Re: [HACKERS] Parallel tuplesort (for parallel B-Tree index creation)

From: Rushabh Lathia <rushabh(dot)lathia(at)gmail(dot)com>
To: Peter Geoghegan <pg(at)bowt(dot)ie>
Cc: Thomas Munro <thomas(dot)munro(at)enterprisedb(dot)com>, Robert Haas <robertmhaas(at)gmail(dot)com>, Heikki Linnakangas <hlinnaka(at)iki(dot)fi>, Pg Hackers <pgsql-hackers(at)postgresql(dot)org>, Corey Huinker <corey(dot)huinker(at)gmail(dot)com>
Subject: Re: [HACKERS] Parallel tuplesort (for parallel B-Tree index creation)
Date: 2017-12-12 10:09:29
Message-ID: CAGPqQf2g+OORAnnPyPtr5Oh9n=Dp4BCqkF0urrkw9yivKSmpeA@mail.gmail.com
Views: Raw Message | Whole Thread | Download mbox | Resend email
Thread:
Lists: pgsql-hackers

On Sun, Dec 10, 2017 at 3:06 AM, Peter Geoghegan <pg(at)bowt(dot)ie> wrote:

> On Thu, Dec 7, 2017 at 11:28 PM, Rushabh Lathia
> <rushabh(dot)lathia(at)gmail(dot)com> wrote:
> > I thought parallel_leader_participation is generic GUC which get effect
> > for all parallel operation. isn't it? On that understanding I just
> update
> > the
> > documentation of parallel_leader_participation into config.sgml to
> > make it more generalize.
>
> Okay. I'm not quite sure how to fit parallel_leader_participation into
> parallel CREATE INDEX (see my remarks on that below).
>
> I see a new bug in the patch (my own bug). Which is: the CONCURRENTLY
> case should obtain a RowExclusiveLock on the index relation within
> _bt_worker_main(), not an AccessExclusiveLock. That's all the leader
> has at that point within CREATE INDEX CONCURRENTLY.
>
>
Oh right. I also missed to test that earlier. Fixed now.

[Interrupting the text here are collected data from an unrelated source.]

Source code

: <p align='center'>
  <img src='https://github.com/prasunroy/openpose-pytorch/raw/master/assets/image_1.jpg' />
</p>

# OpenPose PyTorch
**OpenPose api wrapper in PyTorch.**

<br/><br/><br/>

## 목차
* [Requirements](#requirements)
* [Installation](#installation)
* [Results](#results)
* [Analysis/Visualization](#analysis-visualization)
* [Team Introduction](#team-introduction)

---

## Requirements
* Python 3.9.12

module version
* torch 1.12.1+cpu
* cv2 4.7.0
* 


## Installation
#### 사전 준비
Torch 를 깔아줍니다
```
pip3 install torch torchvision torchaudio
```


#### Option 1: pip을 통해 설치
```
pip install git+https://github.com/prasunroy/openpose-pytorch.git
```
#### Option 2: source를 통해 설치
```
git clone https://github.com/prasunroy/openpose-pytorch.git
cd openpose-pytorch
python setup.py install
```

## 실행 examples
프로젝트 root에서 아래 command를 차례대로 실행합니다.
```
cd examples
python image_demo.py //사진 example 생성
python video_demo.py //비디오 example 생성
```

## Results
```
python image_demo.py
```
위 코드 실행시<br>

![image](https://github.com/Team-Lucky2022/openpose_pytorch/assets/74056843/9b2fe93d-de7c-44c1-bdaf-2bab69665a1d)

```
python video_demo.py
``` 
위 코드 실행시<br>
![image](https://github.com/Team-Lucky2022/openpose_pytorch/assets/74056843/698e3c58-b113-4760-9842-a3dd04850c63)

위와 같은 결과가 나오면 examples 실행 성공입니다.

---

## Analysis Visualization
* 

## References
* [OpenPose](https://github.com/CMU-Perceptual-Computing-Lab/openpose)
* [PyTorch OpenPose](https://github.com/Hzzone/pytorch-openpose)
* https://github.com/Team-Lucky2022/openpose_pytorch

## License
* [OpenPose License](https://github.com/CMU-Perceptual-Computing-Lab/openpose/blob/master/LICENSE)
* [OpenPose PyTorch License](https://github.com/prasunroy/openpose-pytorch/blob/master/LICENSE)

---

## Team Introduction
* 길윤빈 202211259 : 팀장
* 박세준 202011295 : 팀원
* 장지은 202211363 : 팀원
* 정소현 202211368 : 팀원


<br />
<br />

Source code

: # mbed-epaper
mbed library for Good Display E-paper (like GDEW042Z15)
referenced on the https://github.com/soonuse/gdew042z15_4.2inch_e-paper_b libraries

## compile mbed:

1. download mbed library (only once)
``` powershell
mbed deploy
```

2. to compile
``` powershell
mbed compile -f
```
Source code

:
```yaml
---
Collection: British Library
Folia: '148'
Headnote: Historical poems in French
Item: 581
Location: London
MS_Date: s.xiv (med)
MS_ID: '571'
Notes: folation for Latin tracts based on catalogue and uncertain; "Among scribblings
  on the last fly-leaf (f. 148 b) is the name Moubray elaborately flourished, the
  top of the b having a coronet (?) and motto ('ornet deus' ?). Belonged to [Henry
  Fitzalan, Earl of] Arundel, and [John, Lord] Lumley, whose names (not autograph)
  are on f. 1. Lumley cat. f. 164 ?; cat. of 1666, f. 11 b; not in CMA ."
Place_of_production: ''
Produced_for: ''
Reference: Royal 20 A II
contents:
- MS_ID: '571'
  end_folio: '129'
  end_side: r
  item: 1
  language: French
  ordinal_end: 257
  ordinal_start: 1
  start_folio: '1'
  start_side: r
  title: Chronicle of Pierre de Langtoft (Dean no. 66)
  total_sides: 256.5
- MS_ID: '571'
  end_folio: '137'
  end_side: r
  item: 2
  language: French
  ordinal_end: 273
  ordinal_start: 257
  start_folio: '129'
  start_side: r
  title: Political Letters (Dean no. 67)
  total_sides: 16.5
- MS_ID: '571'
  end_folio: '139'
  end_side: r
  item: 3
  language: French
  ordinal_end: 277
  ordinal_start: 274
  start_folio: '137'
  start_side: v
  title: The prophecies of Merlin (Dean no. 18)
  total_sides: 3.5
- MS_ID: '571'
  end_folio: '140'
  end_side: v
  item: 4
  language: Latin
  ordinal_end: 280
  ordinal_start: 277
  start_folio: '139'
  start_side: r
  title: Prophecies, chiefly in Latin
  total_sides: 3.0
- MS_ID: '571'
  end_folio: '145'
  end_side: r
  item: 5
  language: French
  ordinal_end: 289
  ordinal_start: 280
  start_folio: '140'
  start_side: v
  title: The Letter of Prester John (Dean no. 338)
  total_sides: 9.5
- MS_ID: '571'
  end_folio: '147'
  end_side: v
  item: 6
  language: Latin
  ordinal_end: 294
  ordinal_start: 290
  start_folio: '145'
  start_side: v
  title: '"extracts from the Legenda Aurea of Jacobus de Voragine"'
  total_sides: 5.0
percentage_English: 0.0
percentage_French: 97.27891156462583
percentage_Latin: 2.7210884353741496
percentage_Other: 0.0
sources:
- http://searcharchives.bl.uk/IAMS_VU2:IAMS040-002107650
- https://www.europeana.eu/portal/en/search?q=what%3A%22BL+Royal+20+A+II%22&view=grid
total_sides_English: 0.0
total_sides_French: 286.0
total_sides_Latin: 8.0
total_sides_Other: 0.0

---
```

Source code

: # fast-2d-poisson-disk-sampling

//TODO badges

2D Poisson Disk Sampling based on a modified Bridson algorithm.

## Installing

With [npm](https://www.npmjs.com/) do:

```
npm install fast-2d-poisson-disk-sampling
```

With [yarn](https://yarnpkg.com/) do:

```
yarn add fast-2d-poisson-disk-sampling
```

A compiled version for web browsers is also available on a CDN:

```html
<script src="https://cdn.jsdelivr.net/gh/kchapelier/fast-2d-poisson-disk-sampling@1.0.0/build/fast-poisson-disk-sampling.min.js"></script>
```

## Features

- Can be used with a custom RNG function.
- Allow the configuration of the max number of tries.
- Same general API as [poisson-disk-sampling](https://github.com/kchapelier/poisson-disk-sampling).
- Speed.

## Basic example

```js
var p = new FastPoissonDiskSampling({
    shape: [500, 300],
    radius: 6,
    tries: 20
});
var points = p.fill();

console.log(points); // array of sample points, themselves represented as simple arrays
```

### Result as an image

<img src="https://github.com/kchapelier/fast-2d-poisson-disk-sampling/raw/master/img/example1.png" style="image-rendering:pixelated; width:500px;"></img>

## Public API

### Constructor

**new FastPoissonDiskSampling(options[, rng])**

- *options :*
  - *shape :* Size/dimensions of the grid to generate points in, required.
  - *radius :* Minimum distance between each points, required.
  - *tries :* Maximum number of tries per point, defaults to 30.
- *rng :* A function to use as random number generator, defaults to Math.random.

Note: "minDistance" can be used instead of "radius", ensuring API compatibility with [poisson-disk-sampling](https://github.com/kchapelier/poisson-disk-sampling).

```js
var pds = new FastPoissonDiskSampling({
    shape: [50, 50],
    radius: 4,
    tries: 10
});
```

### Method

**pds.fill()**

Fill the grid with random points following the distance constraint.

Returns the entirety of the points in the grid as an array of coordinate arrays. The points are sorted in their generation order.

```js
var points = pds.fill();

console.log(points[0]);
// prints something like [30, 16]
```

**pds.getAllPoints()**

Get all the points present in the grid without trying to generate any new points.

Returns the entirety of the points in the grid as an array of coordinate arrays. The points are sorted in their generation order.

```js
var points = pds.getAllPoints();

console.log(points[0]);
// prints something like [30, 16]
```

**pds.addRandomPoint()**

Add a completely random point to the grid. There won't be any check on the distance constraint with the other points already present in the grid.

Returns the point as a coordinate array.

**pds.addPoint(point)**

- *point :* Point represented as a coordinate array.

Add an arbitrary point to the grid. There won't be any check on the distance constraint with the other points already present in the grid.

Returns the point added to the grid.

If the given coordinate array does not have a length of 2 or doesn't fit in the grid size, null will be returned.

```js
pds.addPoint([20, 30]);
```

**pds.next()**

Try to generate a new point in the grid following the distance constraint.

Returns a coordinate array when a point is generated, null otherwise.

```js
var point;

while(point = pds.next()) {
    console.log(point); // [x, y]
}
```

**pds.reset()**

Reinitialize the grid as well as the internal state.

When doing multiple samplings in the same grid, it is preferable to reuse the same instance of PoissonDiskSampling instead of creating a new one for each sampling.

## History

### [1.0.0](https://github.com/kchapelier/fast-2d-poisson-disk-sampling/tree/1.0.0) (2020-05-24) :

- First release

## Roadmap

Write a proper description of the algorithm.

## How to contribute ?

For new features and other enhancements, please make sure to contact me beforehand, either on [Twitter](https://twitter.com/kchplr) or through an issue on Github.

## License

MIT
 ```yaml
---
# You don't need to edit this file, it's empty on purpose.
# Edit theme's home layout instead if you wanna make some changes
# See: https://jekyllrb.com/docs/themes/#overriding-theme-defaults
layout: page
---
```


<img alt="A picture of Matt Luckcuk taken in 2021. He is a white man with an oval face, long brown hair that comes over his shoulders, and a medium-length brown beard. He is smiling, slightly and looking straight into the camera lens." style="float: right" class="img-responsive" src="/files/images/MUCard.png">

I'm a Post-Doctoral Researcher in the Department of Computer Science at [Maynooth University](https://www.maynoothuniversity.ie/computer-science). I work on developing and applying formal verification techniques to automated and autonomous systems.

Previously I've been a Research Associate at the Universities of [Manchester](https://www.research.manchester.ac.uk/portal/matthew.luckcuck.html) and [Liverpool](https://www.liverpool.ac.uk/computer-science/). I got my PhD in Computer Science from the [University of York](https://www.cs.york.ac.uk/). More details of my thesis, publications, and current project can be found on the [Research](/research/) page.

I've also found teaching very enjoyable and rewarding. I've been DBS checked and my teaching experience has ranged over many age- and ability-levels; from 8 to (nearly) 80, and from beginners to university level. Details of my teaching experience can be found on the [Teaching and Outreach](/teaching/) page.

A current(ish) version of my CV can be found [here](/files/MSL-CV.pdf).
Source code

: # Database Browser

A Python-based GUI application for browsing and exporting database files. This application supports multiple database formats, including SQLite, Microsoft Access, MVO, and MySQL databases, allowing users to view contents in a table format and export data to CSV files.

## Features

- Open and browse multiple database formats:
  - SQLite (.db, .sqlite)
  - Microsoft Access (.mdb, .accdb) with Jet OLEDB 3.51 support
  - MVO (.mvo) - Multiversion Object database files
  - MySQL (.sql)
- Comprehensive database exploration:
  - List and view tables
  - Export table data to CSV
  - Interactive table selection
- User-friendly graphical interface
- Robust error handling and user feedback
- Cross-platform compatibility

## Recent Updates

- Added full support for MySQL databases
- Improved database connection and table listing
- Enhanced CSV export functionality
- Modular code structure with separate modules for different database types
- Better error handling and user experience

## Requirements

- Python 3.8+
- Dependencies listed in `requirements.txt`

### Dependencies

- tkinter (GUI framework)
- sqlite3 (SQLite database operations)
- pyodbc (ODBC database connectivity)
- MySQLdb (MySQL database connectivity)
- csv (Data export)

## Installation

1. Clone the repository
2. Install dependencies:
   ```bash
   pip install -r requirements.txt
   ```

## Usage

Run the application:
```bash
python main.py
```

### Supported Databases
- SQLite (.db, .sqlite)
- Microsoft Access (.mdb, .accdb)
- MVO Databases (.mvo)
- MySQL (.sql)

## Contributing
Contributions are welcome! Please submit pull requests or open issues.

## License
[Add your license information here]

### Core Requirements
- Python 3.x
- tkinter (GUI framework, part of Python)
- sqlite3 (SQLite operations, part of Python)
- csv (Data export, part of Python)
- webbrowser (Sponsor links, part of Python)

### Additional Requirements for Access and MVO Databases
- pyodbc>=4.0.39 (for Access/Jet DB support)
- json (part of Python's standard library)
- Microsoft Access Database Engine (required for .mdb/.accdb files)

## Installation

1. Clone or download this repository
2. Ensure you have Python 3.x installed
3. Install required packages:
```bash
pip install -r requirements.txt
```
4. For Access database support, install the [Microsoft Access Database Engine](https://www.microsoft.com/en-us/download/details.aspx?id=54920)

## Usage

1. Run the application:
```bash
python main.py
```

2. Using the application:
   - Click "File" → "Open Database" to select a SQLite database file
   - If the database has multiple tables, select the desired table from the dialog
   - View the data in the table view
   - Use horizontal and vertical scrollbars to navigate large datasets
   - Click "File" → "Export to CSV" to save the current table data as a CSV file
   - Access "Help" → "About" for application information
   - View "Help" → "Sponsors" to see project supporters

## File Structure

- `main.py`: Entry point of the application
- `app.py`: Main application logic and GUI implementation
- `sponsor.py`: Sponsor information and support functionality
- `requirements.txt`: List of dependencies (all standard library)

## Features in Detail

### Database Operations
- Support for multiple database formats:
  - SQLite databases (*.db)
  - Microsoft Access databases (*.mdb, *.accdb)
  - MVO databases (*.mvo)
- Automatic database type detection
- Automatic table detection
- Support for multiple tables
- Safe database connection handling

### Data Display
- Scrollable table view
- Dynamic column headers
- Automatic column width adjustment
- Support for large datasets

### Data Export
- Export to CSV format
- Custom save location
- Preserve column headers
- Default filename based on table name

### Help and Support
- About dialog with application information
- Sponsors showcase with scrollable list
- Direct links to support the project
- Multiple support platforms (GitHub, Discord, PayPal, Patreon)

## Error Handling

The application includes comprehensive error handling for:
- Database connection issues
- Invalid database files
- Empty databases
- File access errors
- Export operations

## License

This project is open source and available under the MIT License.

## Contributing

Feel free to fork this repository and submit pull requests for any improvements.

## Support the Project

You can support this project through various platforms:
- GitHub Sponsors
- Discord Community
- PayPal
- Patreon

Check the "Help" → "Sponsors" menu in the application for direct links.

> I now believe that index_create() should reject catalog parallel
> CREATE INDEX directly, just as it does for catalog CREATE INDEX
> CONCURRENTLY. That logic should be generic to all AMs, since the
> reasons for disallowing catalog parallel index builds are generic.
>
>
Sorry I didn't get this, reject means? you mean it should throw an error
catalog parallel CREATE INDEX? or just suggesting to set the
ParallelWorkers and may be LeaderAsWorker from index_create()
or may be index_build()?

> On a similar note, *maybe* we should even call
> plan_create_index_workers() from index_create() (or at least some
> point within index.c). You're going to need a new field or two within
> IndexInfo for this, beside ii_Concurrent/ii_BrokenHotChain (next to
> the other stuff that is only used during index builds). Maybe
> ii_ParallelWorkers, and ii_LeaderAsWorker. What do you think of this
> suggestion? It's probably neater overall...though I'm less confident
> that this one is an improvement.
>
> Note that cluster.c calls plan_cluster_use_sort() directly, while
> checking "OldIndex->rd_rel->relam == BTREE_AM_OID" as a prerequisite
> to calling it. This seems like it might be considered an example that
> we should follow within index.c -- plan_create_index_workers() is
> based on plan_cluster_use_sort().
>
> > Yes, to me also it's looks kind of impossible situation but then too
> > it make sense to make one local variable and then always read the
> > value from that.
>
> I think that it probably is technically possible, though the user
> would have to be doing something insane for it to be a problem. As I'm
> sure you understand, it's simpler to eliminate the possibility than it
> is to reason about it never happening.
>
>
yes.

> >> 1. Thomas' barrier abstraction was added by commit 1145acc7. I think
> >> that you should use a static barrier in tuplesort.c now, and rip out
> >> the ConditionVariable fields in the Sharedsort struct.
>
> > Pending, as per Thomas' explanation, it seems like need some more
> > work in the barrier APIs.
>
> Okay. It's not the case that parallel tuplesort would significantly
> benefit from using the barrier abstraction, so I don't think we need
> to consider this a blocker to commit. My concern is mostly just that
> everyone is on the same page with barriers.
>
>
True, if needed, this can be also done later on.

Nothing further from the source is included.